CONCLUSIONS AND OUTLOOK

Over the recent years, increased efforts have aimed at elucidating the epigenomic mechanisms of pathogenesis to provide insights for diagnosis and treatment. While many assays have profiled ncRNA expression, DNA methylation, histone modifications, and other chromatin-regulating molecules, ongoing efforts must focus on translating these basic research techniques to clinical settings. Additionally, single cell epigenome profiling still lags behind single cell genome and transcriptome profiling in terms of commercial platform development and its realization of precision medicine applications. Specifically, ChIP-seq struggles to assess biopsy samples containing small cell numbers due to the aforementioned drawbacks. This limits its application in routine analysis for prognosis, diagnosis and treatment. While microfluidics has provided improved automation and reduced reagent consumption, current microfluidic ChIP approaches still suffer from sample size restrictions due to determinate microfluidic devices, complicated microfluidic operation, and lack of automation of the entire ChIP process from cell input to analytical readout.
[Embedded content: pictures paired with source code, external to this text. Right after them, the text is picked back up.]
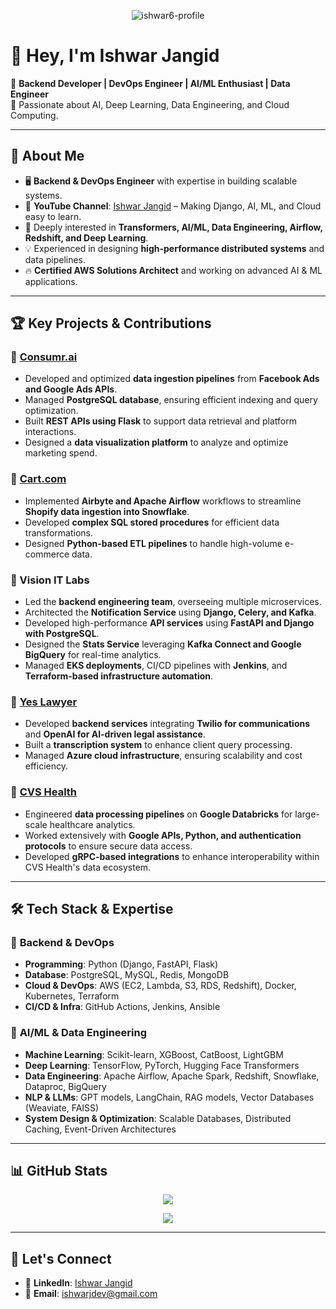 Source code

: <p align="center">
  <img align="center" alt="ishwar6-profile" src="https://komarev.com/ghpvc/?username=ishwar6&style=flat-square&color=grey">
</p>

# 👋 Hey, I'm Ishwar Jangid

🚀 **Backend Developer | DevOps Engineer | AI/ML Enthusiast | Data Engineer**  
🎯 Passionate about AI, Deep Learning, Data Engineering, and Cloud Computing.

---

## 📖 About Me
- 🖥 **Backend & DevOps Engineer** with expertise in building scalable systems.  
- 🎥 **YouTube Channel**: [Ishwar Jangid](https://www.youtube.com/c/IshwarJangid) – Making Django, AI, ML, and Cloud easy to learn.  
- 🧠 Deeply interested in **Transformers, AI/ML, Data Engineering, Airflow, Redshift, and Deep Learning**.
- 💡 Experienced in designing **high-performance distributed systems** and data pipelines.
- 🔥 **Certified AWS Solutions Architect** and working on advanced AI & ML applications.

---

## 🏆 Key Projects & Contributions

### 🔹 [Consumr.ai](https://consumr.ai/)
- Developed and optimized **data ingestion pipelines** from **Facebook Ads and Google Ads APIs**.
- Managed **PostgreSQL database**, ensuring efficient indexing and query optimization.
- Built **REST APIs using Flask** to support data retrieval and platform interactions.
- Designed a **data visualization platform** to analyze and optimize marketing spend.

### 🔹 [Cart.com](https://cart.com)
- Implemented **Airbyte and Apache Airflow** workflows to streamline **Shopify data ingestion into Snowflake**.
- Developed **complex SQL stored procedures** for efficient data transformations.
- Designed **Python-based ETL pipelines** to handle high-volume e-commerce data.

### 🔹 Vision IT Labs
- Led the **backend engineering team**, overseeing multiple microservices.
- Architected the **Notification Service** using **Django, Celery, and Kafka**.
- Developed high-performance **API services** using **FastAPI and Django with PostgreSQL**.
- Designed the **Stats Service** leveraging **Kafka Connect and Google BigQuery** for real-time analytics.
- Managed **EKS deployments**, CI/CD pipelines with **Jenkins**, and **Terraform-based infrastructure automation**.

### 🔹 [Yes Lawyer](https://www.yeslawyer.com/)
- Developed **backend services** integrating **Twilio for communications** and **OpenAI for AI-driven legal assistance**.
- Built a **transcription system** to enhance client query processing.
- Managed **Azure cloud infrastructure**, ensuring scalability and cost efficiency.

### 🔹 [CVS Health](https://www.cvshealth.com/)
- Engineered **data processing pipelines** on **Google Databricks** for large-scale healthcare analytics.
- Worked extensively with **Google APIs, Python, and authentication protocols** to ensure secure data access.
- Developed **gRPC-based integrations** to enhance interoperability within CVS Health's data ecosystem.

---

## 🛠️ Tech Stack & Expertise

### 🚀 **Backend & DevOps**
- **Programming**: Python (Django, FastAPI, Flask)
- **Database**: PostgreSQL, MySQL, Redis, MongoDB
- **Cloud & DevOps**: AWS (EC2, Lambda, S3, RDS, Redshift), Docker, Kubernetes, Terraform
- **CI/CD & Infra**: GitHub Actions, Jenkins, Ansible

### 🤖 **AI/ML & Data Engineering**
- **Machine Learning**: Scikit-learn, XGBoost, CatBoost, LightGBM
- **Deep Learning**: TensorFlow, PyTorch, Hugging Face Transformers
- **Data Engineering**: Apache Airflow, Apache Spark, Redshift, Snowflake, Dataproc, BigQuery
- **NLP & LLMs**: GPT models, LangChain, RAG models, Vector Databases (Weaviate, FAISS)
- **System Design & Optimization**: Scalable Databases, Distributed Caching, Event-Driven Architectures

---

## 📊 GitHub Stats

<p align="center">
  <img src="https://github-readme-streak-stats.herokuapp.com/?user=ishwar6&theme=dark">
</p>

<p align="center">
  <img src="https://github-readme-stats.vercel.app/api/top-langs/?username=ishwar6&layout=compact&theme=dark">
</p>

---

## 📩 Let's Connect
- 💼 **LinkedIn**: [Ishwar Jangid](https://www.linkedin.com/in/ishwarjangid/)
- 📧 **Email**: ishwarjdev@gmail.com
Additionally, these methods will need to be validated using clinical samples (e.g. tissue biopsies) and compared to bulk-scale approaches to ensure accurate data coverage before their robust adoption into clinical practice. Moreover, characterizing highly dynamic, tissue-specific epigenetic states requires the establishment of reference epigenomes of different tissue cells and across various developmental status.^{75, 99, 100} For diagnostics, it is also critical to enable a rapid and robust version of ChIP-seq and other assays. These difficulties provide a starting point for future studies in microfluidic epigenomic assay development. Encouraged by the potential of initial studies, the application of microfluidics tools to clinical epigenetic profiling promises to fundamentally transform the field of precision medicine.